Cycling toward a greener future
Published29 October, 2021
Photo credit Alia Youssef
CapU student researching bike-friendly developments in Vancouver.
While mountain biking with her dad as a teen, Capilano University student Grace Hardman never would have guessed that it could someday open doors to a career bridging internship.
Hardman responded to an opportunity, shared with students in the School of Business, to work as a Research Assistant to HUB Cycling’s Bike Friendly Building consultation services team.
“I started this Research Assistantship while still in my last term of school and I’m looking at it as my first contract job,” she said.
HUB Cycling’s business consulting team works primarily with real estate property developers to incorporate active transportation into their designs and conducts “bike-ability” assessments for buildings and workplaces.
As HUB’s research assistant, Hardman is conducting background research and interviewing past HUB clients and stakeholders to develop recommendations aimed at increasing brand awareness and improving social media marketing strategies for the Bike Friendly Building services team.
“In terms for research skills, this experience of doing primary research really informs me a lot,” she said. “The fact that I have ownership over how I do this project is really exciting. I’m really going to know and understand this project.”
The recommendations in her final report are designed to capitalize on HUB’s strengths and identify new partnership opportunities for real estate companies and the cycling community.
Hardman is supported by CapU Business instructor David Kuch and Tim Welsh, director of program development for HUB Cycling, who provide guidance as the project supervisors.

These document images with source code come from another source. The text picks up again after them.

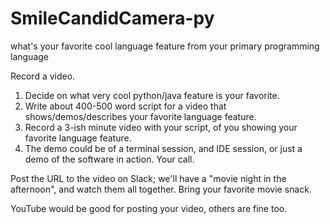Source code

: # SmileCandidCamera-py
what's your favorite cool language feature from your primary programming language

Record a video.

1) Decide on what very cool python/java feature is your favorite.
2) Write about 400-500 word script for a video that shows/demos/describes your favorite language feature.
3) Record a 3-ish minute video with your script, of you showing your favorite language feature.
4) The demo could be of a terminal session, and IDE session, or just a demo of the software in action. Your call.

Post the URL to the video on Slack; we'll have a "movie night in the afternoon", and watch them all together. 
Bring your favorite movie snack.

YouTube would be good for posting your video, others are fine too.
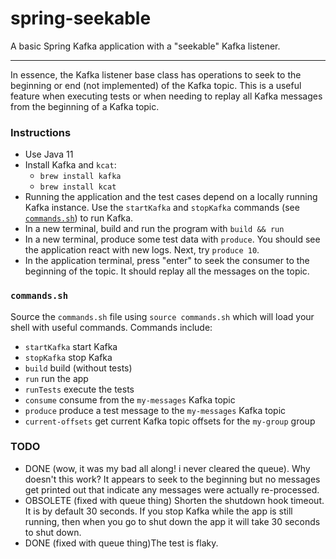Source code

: # spring-seekable

A basic Spring Kafka application with a "seekable" Kafka listener.

---

In essence, the Kafka listener base class has operations to seek to the beginning or end (not implemented) of the 
Kafka topic. This is a useful feature when executing tests or when needing to replay all Kafka 
messages from the beginning of a Kafka topic.

### Instructions

* Use Java 11
* Install Kafka and `kcat`:
  * `brew install kafka`
  * `brew install kcat`
* Running the application and the test cases depend on a locally running Kafka instance. Use the `startKafka` and 
  `stopKafka` commands (see [`commands.sh`](#commandssh)) to run Kafka.
* In a new terminal, build and run the program with `build && run`
* In a new terminal, produce some test data with `produce`. You should see the application react with new logs. Next,
  try `produce 10`.
* In the application terminal, press "enter" to seek the consumer to the beginning of the topic. It should replay all 
  the messages on the topic.

### `commands.sh`

Source the `commands.sh` file using `source commands.sh` which will load your shell with useful 
commands. Commands include:

  * `startKafka` start Kafka
  * `stopKafka` stop Kafka
  * `build` build (without tests)
  * `run` run the app
  * `runTests` execute the tests
  * `consume` consume from the `my-messages` Kafka topic
  * `produce` produce a test message to the `my-messages` Kafka topic 
  * `current-offsets` get current Kafka topic offsets for the `my-group` group 
  
### TODO

  * DONE (wow, it was my bad all along! i never cleared the queue). Why doesn't this work? It appears to seek to the beginning but no messages get printed out that indicate any
    messages were actually re-processed.
  * OBSOLETE (fixed with queue thing) Shorten the shutdown hook timeout. It is by default 30 seconds. If you stop Kafka while the app is still running,
    then when you go to shut down the app it will take 30 seconds to shut down.
  * DONE (fixed with queue thing)The test is flaky.
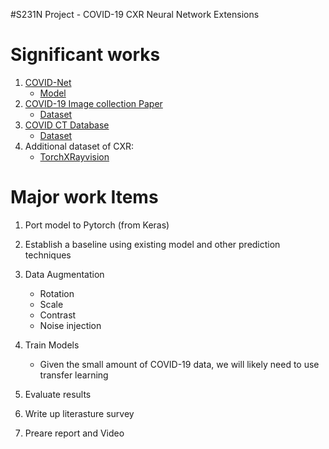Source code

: #S231N Project - COVID-19 CXR Neural Network Extensions

Significant works
=================
1. [COVID-Net](https://arxiv.org/pdf/2003.09871.pdf)
   * [Model](https://github.com/lindawangg/COVID-Net)
2. [COVID-19 Image collection Paper](https://arxiv.org/pdf/2003.11597.pdf)
   * [Dataset](https://github.com/ieee8023/covid-chestxray-dataset)
3. [COVID CT Database](https://arxiv.org/pdf/2003.13865.pdf)
   * [Dataset](https://github.com/UCSD-AI4H/COVID-CT)
4. Additional dataset of CXR:
   * [TorchXRayvision](https://github.com/mlmed/torchxrayvision)

Major work Items
================
1. Port model to Pytorch (from Keras)
2. Establish a baseline using existing model and other prediction techniques
3. Data Augmentation
   * Rotation
   * Scale
   * Contrast
   * Noise injection

4. Train Models
    * Given the small amount of COVID-19 data, we will likely need to use transfer learning
5. Evaluate results
6. Write up literasture survey
7. Preare report and Video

“HUB’s goal is to streamline lead generation and find areas of opportunity for this business stream,” Kuch said.
“The consulting service is strong, and the goal is for CapU is to see how we can make it even stronger.”

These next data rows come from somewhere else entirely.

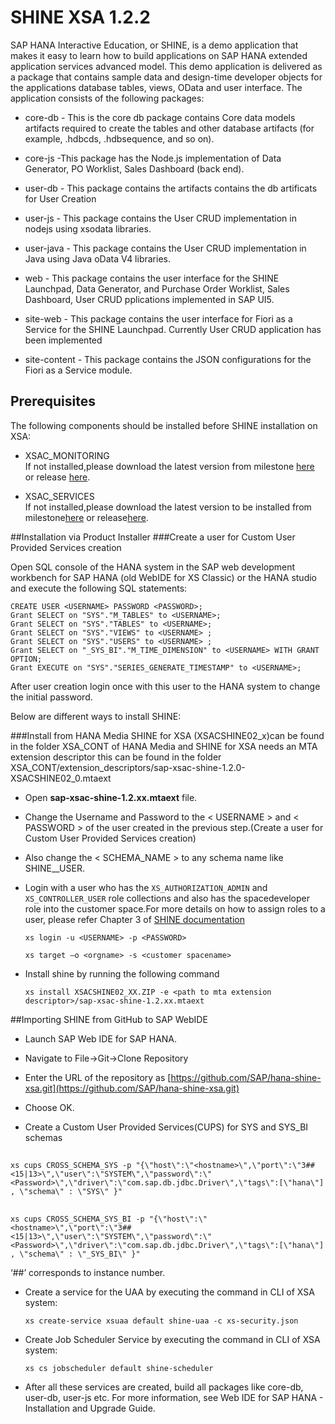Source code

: SHINE XSA 1.2.2
===============
SAP HANA Interactive Education, or SHINE, is a demo application that makes it easy to learn how to build applications on SAP HANA extended application services advanced model. This demo application is delivered as a package that contains sample data and design-time developer objects for the applications database tables, views, OData and user interface.
The application consists of the following packages:



- core-db - This is the core db package contains Core data models artifacts required to create the tables and other database artifacts (for example, .hdbcds, .hdbsequence, and so on).


- core-js -This package has the Node.js implementation of Data Generator, PO Worklist, Sales Dashboard (back end).


- user-db - This package contains the artifacts contains the db artificats for User Creation 


- user-js - This package contains the User CRUD implementation in nodejs using xsodata libraries.

- user-java - This package contains the User CRUD implementation in Java using Java oData V4 libraries.

- web - This package contains the user interface for the SHINE Launchpad, Data Generator, and Purchase Order Worklist, Sales Dashboard, User CRUD pplications implemented in SAP UI5.

- site-web - This package contains the user interface for Fiori as a Service for the SHINE Launchpad. Currently User CRUD application has been implemented

- site-content - This package contains the JSON configurations for the Fiori as a Service module.

## Prerequisites
The following components should be installed before SHINE installation on XSA:

- XSAC_MONITORING   
If not installed,please download the latest version from milestone [here](http://nexus.wdf.sap.corp:8081/nexus/content/repositories/build.releases/com/sap/xsa/admin/sap-xsac-admin) or release [here](http://nexus.wdf.sap.corp:8081/nexus/content/repositories/build.milestones/com/sap/xsa/admin/sap-xsac-admin/).


- XSAC_SERVICES   
If not installed,please download the latest version to be installed from milestone[here](http://nexus.wdf.sap.corp:8081/nexus/content/repositories/deploy.milestones.xmake/com/sap/xs/jobscheduler/jobscheduler-assembly/ "here") or release[here](http://nexus.wdf.sap.corp:8081/nexus/content/repositories/build.releases.xmake/com/sap/xs/jobscheduler/jobscheduler-assembly/).

##Installation via Product Installer 
###Create a user for Custom User Provided Services creation

Open SQL console of the HANA system in the SAP web development workbench for SAP HANA (old WebIDE for XS Classic) or the HANA studio and execute the following SQL statements:

    CREATE USER <USERNAME> PASSWORD <PASSWORD>;  
    Grant SELECT on "SYS"."M_TABLES" to <USERNAME>;
    Grant SELECT on "SYS"."TABLES" to <USERNAME>;
    Grant SELECT on "SYS"."VIEWS" to <USERNAME> ;
    Grant SELECT on "SYS"."USERS" to <USERNAME> ;
    Grant SELECT on "_SYS_BI"."M_TIME_DIMENSION" to <USERNAME> WITH GRANT OPTION;
    Grant EXECUTE on "SYS"."SERIES_GENERATE_TIMESTAMP" to <USERNAME>;
 
After user creation login once with this user to the HANA system to change the initial password.   



Below are different ways to install SHINE:

###Install from HANA Media
SHINE for XSA (XSACSHINE02_x)can be found in the folder XSA_CONT of HANA Media and SHINE for XSA needs an MTA extension descriptor this can be found in the folder XSA_CONT/extension_descriptors/sap-xsac-shine-1.2.0-XSACSHINE02_0.mtaext

- Open **sap-xsac-shine-1.2.xx.mtaext** file.

- Change the Username and Password to the < USERNAME > and < PASSWORD > of the user created in the previous step.(Create a user for Custom User Provided Services creation)

- Also change the < SCHEMA_NAME > to any schema name like SHINE__USER. 

-  Login with a user who has the `XS_AUTHORIZATION_ADMIN` and `XS_CONTROLLER_USER` role collections and also has the spacedeveloper role into the customer space.For more details on how to assign roles to a user, please refer Chapter 3 of [SHINE documentation](http://help.sap.com/hana/SAP_HANA_Interactive_Education_SHINE_for_SAP_HANA_XS_Advanced_Model_en.pdf)

    `xs login -u <USERNAME> -p <PASSWORD>`   

     `xs target –o <orgname> -s <customer spacename>`
     
- Install shine by running the following command 


     `xs install XSACSHINE02_XX.ZIP -e <path to mta extension descriptor>/sap-xsac-shine-1.2.xx.mtaext`


##Importing SHINE from GitHub to SAP WebIDE

- Launch SAP Web IDE for SAP HANA.

- Navigate to File->Git->Clone Repository
- Enter the URL of the repository as [https://github.com/SAP/hana-shine-xsa.git](https://github.com/SAP/hana-shine-xsa.git)

- Choose OK.

- Create a Custom User Provided Services(CUPS) for SYS and SYS_BI schemas

##
    xs cups CROSS_SCHEMA_SYS -p "{\"host\":\"<hostname>\",\"port\":\"3##<15|13>\",\"user\":\"SYSTEM\",\"password\":\"<Password>\",\"driver\":\"com.sap.db.jdbc.Driver\",\"tags\":[\"hana\"] , \"schema\" : \"SYS\" }"

   

##

     
    xs cups CROSS_SCHEMA_SYS_BI -p "{\"host\":\"<hostname>\",\"port\":\"3##<15|13>\",\"user\":\"SYSTEM\",\"password\":\"<Password>\",\"driver\":\"com.sap.db.jdbc.Driver\",\"tags\":[\"hana\"] , \"schema\" : \"_SYS_BI\" }"

‘##’ corresponds to instance number.

- Create a service for the UAA by executing the command in CLI of XSA system:

    `xs create-service xsuaa default shine-uaa -c xs-security.json`

- Create Job Scheduler Service by executing the command in CLI of XSA system:
  
    `xs cs jobscheduler default shine-scheduler`

- After all these services are created, build all packages like core-db, user-db, user-js etc.
For more information, see Web IDE for SAP HANA - Installation and Upgrade Guide.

Hardman’s paid research assistant position was made possible through a grant from Mitacs, a national organization that connects industry with post-secondary to solve business challenges.
Her research notes a rise in real estate listings that feature bike parking but offer no car parking. She feels it’s both exciting and timely to be involved in consulting on sustainable transportation planning and real estate development.
“Developers are starting to cater to city dwellers who are going carless or only using care share programs,” Hardman said.
“Vancouver real estate is such a hot topic and this focus on active transportation and property development is a really unique sub-category of that,” she said. “I think this project will be something CapU and Mitacs will be proud to be part of.”
She’s also happy to share advice for fellow students on finding their fit in a complicated and ever-changing job market.
“I was so worried about the post-grad job search when I started university that I took every opportunity I could during my time at CapU to get experience,” she said.
“I found a position that I could have a passionate conversation about and on a topic that interests me. I had some passion in [the field] and I think that helped.”